Her stepmother didn’t take the news too well, though her dad was one hundred per cent understanding. Of course, now that MJ’s bringing home the bacon and her dad’s too sick to pedal his pedicab, her stepmom is magically more tolerant.

“She wasn’t so kind to any of us when we were little,” MJ recalls. “She was very young. Kind of harsh. But things are better now.”

I ask about her real mother.

“My mom?” says MJ. “I haven’t seen her since I was five years old. But I’m ready to find her now. She has a lot of problems. Drugs, and alcohol. Alcohol, and drugs. But I want to go and find her now. I want to talk to her. I want to know my mom…”

It appears no one knows whether her mother is alive or dead. She disappeared into the ether, leaving five young kids behind her, over a decade ago.

MJ herself seems not averse to the odd bump of speed or possibly coke. To keep her energy levels high during those twelve hour shifts, to counteract the steady stream of Red Horse which passes her lips on a good night, to keep the flag flying high. I don’t know how many of her guests get specialized services, but I’d imagine she needs a little something to help her through that too.

“Yeah,” she says, eyes a little spacy under layers of mascara, even though it’s early. “It’s hard, you know. I work until 6am, every night, I sleep all day, in the evenings I need…” She loses her thread.

But MJ is a good Catholic girl at heart. Still lives at home. Loves the family. Helps out with the younger kids, right down to the baby: she’d like Z to spend the day with her nine-year-old sister one day.

She does tour guiding as a sideline, when she can. Would like to move into tourism or business management.
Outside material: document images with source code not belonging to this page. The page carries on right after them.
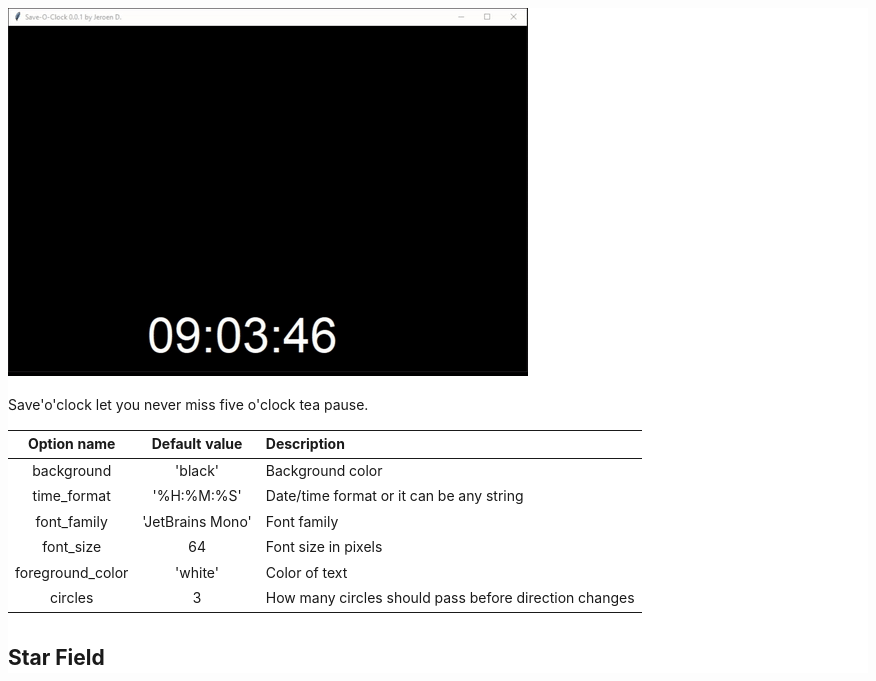 ![Save'o'clock sample app](images/saveoclock.gif "saveoclock.py")

Save'o'clock let you never miss five o'clock tea pause.

| Option name | Default value | Description |
|:-----------:|:-------------:|:------------|
| background | 'black' | Background color |
| time_format | '%H:%M:%S' | Date/time format or it can be any string
| font_family | 'JetBrains Mono' | Font family
| font_size | 64 | Font size in pixels
| foreground_color | 'white' | Color of text
|circles | 3 | How many circles should pass before direction changes

## Star Field
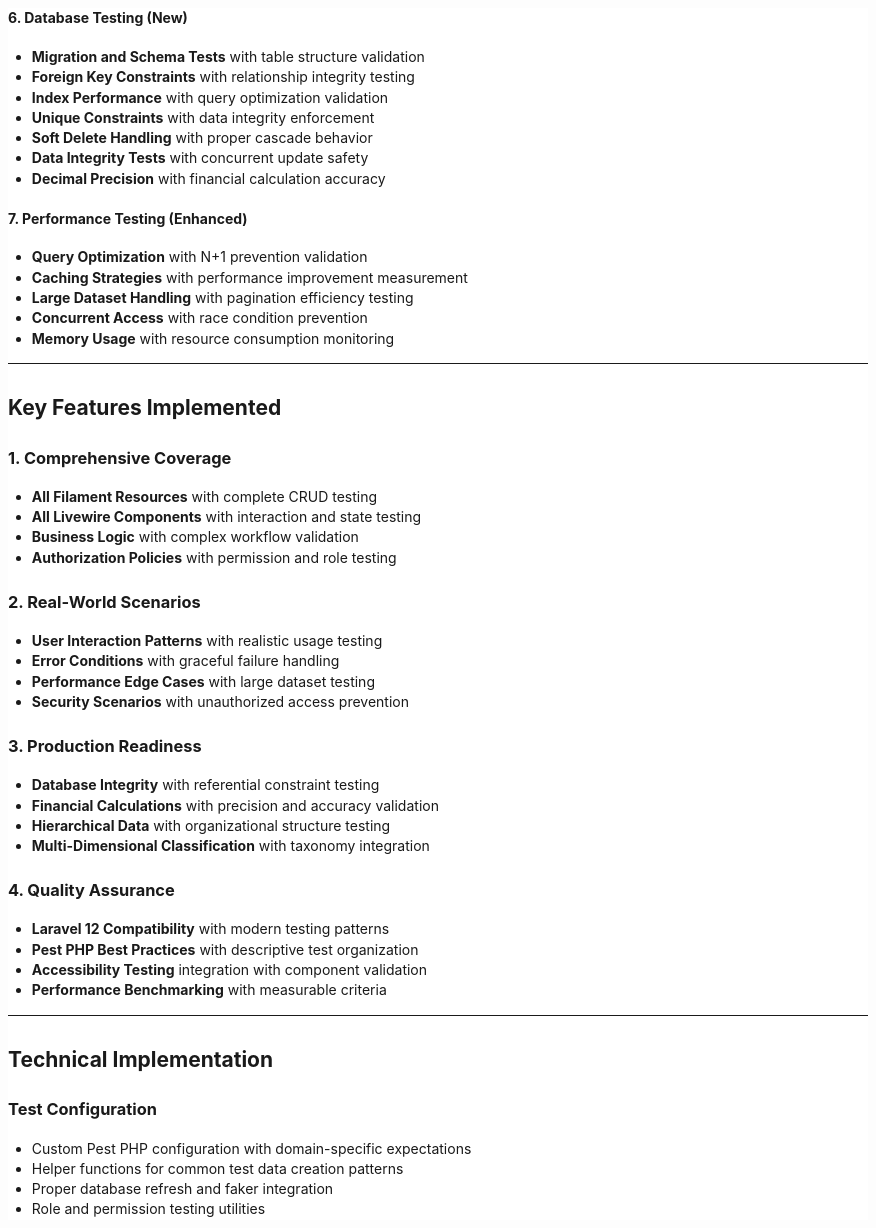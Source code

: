 #### 6. Database Testing (New)
- **Migration and Schema Tests** with table structure validation
- **Foreign Key Constraints** with relationship integrity testing
- **Index Performance** with query optimization validation
- **Unique Constraints** with data integrity enforcement
- **Soft Delete Handling** with proper cascade behavior
- **Data Integrity Tests** with concurrent update safety
- **Decimal Precision** with financial calculation accuracy

#### 7. Performance Testing (Enhanced)
- **Query Optimization** with N+1 prevention validation
- **Caching Strategies** with performance improvement measurement
- **Large Dataset Handling** with pagination efficiency testing
- **Concurrent Access** with race condition prevention
- **Memory Usage** with resource consumption monitoring

---

## Key Features Implemented

### 1. **Comprehensive Coverage**
- **All Filament Resources** with complete CRUD testing
- **All Livewire Components** with interaction and state testing
- **Business Logic** with complex workflow validation
- **Authorization Policies** with permission and role testing

### 2. **Real-World Scenarios**
- **User Interaction Patterns** with realistic usage testing
- **Error Conditions** with graceful failure handling
- **Performance Edge Cases** with large dataset testing
- **Security Scenarios** with unauthorized access prevention

### 3. **Production Readiness**
- **Database Integrity** with referential constraint testing
- **Financial Calculations** with precision and accuracy validation
- **Hierarchical Data** with organizational structure testing
- **Multi-Dimensional Classification** with taxonomy integration

### 4. **Quality Assurance**
- **Laravel 12 Compatibility** with modern testing patterns
- **Pest PHP Best Practices** with descriptive test organization
- **Accessibility Testing** integration with component validation
- **Performance Benchmarking** with measurable criteria

---

## Technical Implementation

### **Test Configuration**
- Custom Pest PHP configuration with domain-specific expectations
- Helper functions for common test data creation patterns
- Proper database refresh and faker integration
- Role and permission testing utilities
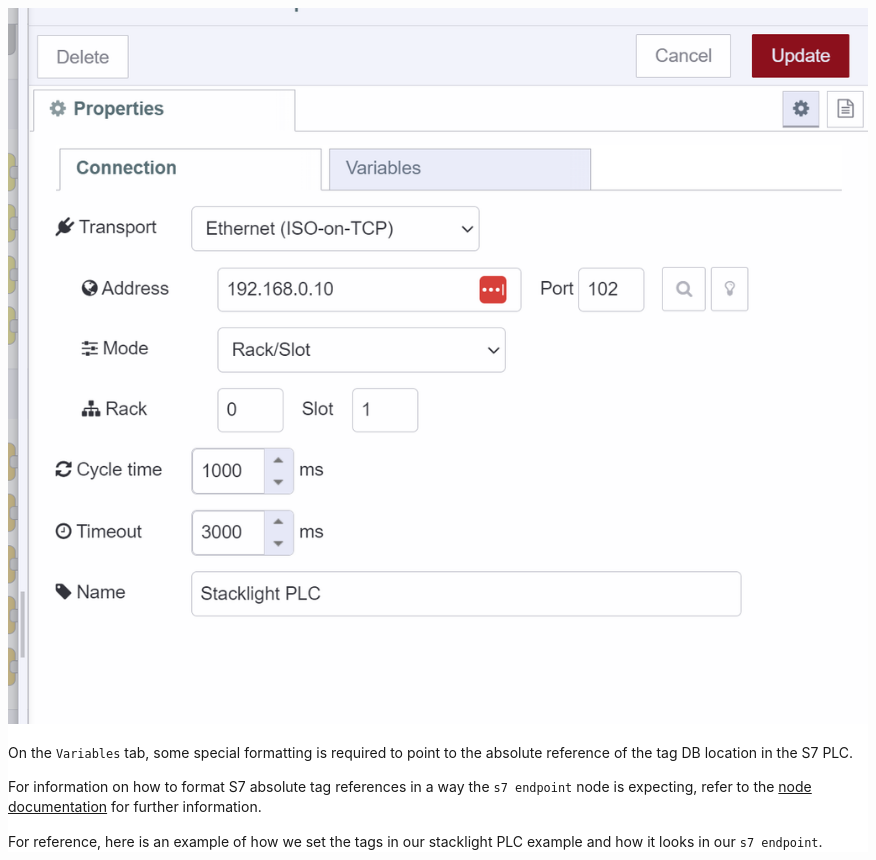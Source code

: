 ![S7 endpoint Connection](./images/ethip-to-profinet/e-to-p-18.png)

On the `Variables` tab, some special formatting is required to point to the absolute reference of the tag DB location in the S7 PLC.

For information on how to format S7 absolute tag references in a way the `s7 endpoint` node is expecting, refer to the [node documentation](https://flows.nodered.org/node/node-red-contrib-s7) for further information.

For reference, here is an example of how we set the tags in our stacklight PLC example and how it looks in our `s7 endpoint`.
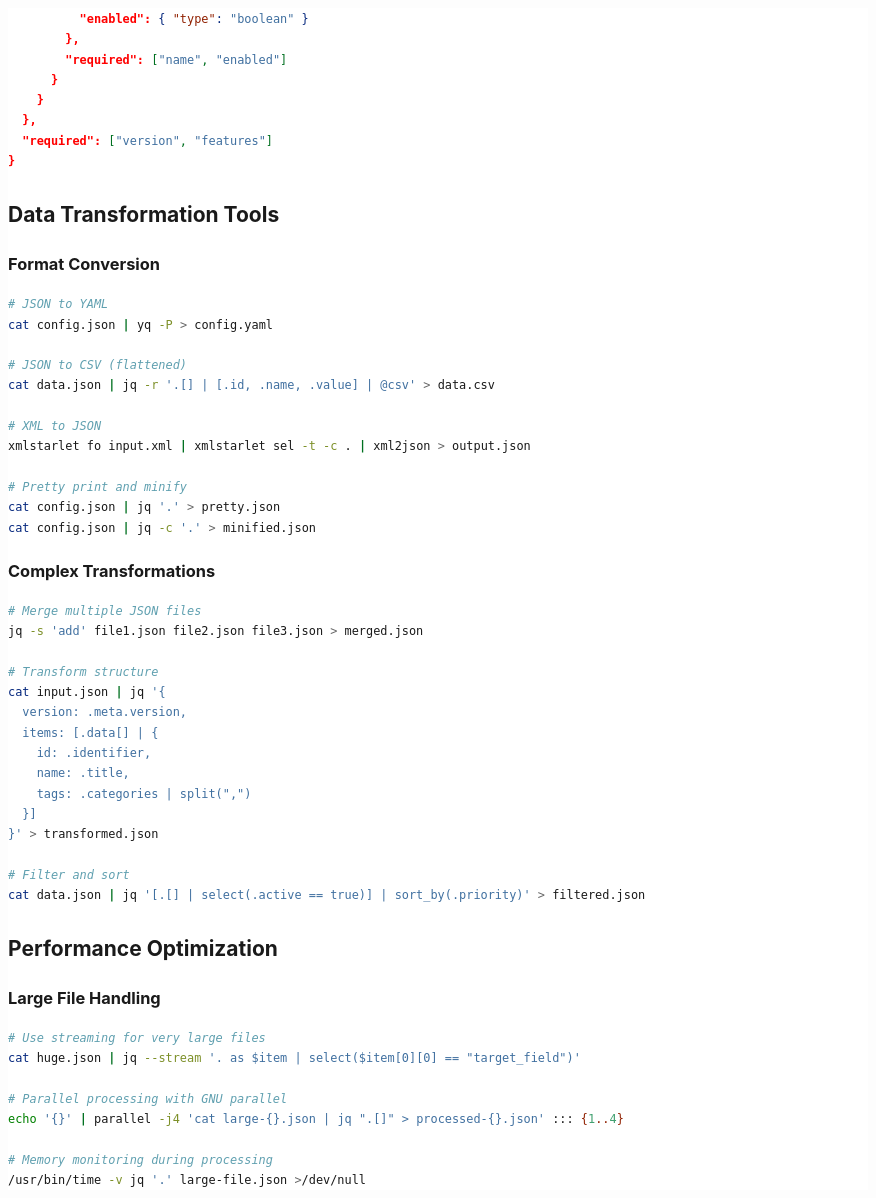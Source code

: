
 ```json
          "enabled": { "type": "boolean" }
        },
        "required": ["name", "enabled"]
      }
    }
  },
  "required": ["version", "features"]
}
```

## Data Transformation Tools

### Format Conversion
```bash
# JSON to YAML
cat config.json | yq -P > config.yaml

# JSON to CSV (flattened)
cat data.json | jq -r '.[] | [.id, .name, .value] | @csv' > data.csv

# XML to JSON
xmlstarlet fo input.xml | xmlstarlet sel -t -c . | xml2json > output.json

# Pretty print and minify
cat config.json | jq '.' > pretty.json
cat config.json | jq -c '.' > minified.json
```

### Complex Transformations
```bash
# Merge multiple JSON files
jq -s 'add' file1.json file2.json file3.json > merged.json

# Transform structure
cat input.json | jq '{
  version: .meta.version,
  items: [.data[] | {
    id: .identifier,
    name: .title,
    tags: .categories | split(",")
  }]
}' > transformed.json

# Filter and sort
cat data.json | jq '[.[] | select(.active == true)] | sort_by(.priority)' > filtered.json
```

## Performance Optimization

### Large File Handling
```bash
# Use streaming for very large files
cat huge.json | jq --stream '. as $item | select($item[0][0] == "target_field")'

# Parallel processing with GNU parallel
echo '{}' | parallel -j4 'cat large-{}.json | jq ".[]" > processed-{}.json' ::: {1..4}

# Memory monitoring during processing
/usr/bin/time -v jq '.' large-file.json >/dev/null
```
But, of course, she hasn’t finished school. She’s not even close. And here in the Philippines, you need a college degree, ideally in management, to even get an interview for a job behind the counter at McDonalds or Starbucks.

Would she like a boyfriend? To get married one day? She has the answer pat. “I’m too young right now for a boyfriend. I don’t want anything serious. I just want to have fun. And I have no sex drive now, because of the hormones.”

Gay or transgender marriage is not possible in the Philippines, she explains. Plus, she doesn’t want to complete the change. “Why not?” I ask.

“God gave me this,” she says, pointing to her crotch. “I’ll take the hormones, I’ve grown my breasts, but I won’t get rid of this.”

Gender really is something different in this Catholic country. Go figure.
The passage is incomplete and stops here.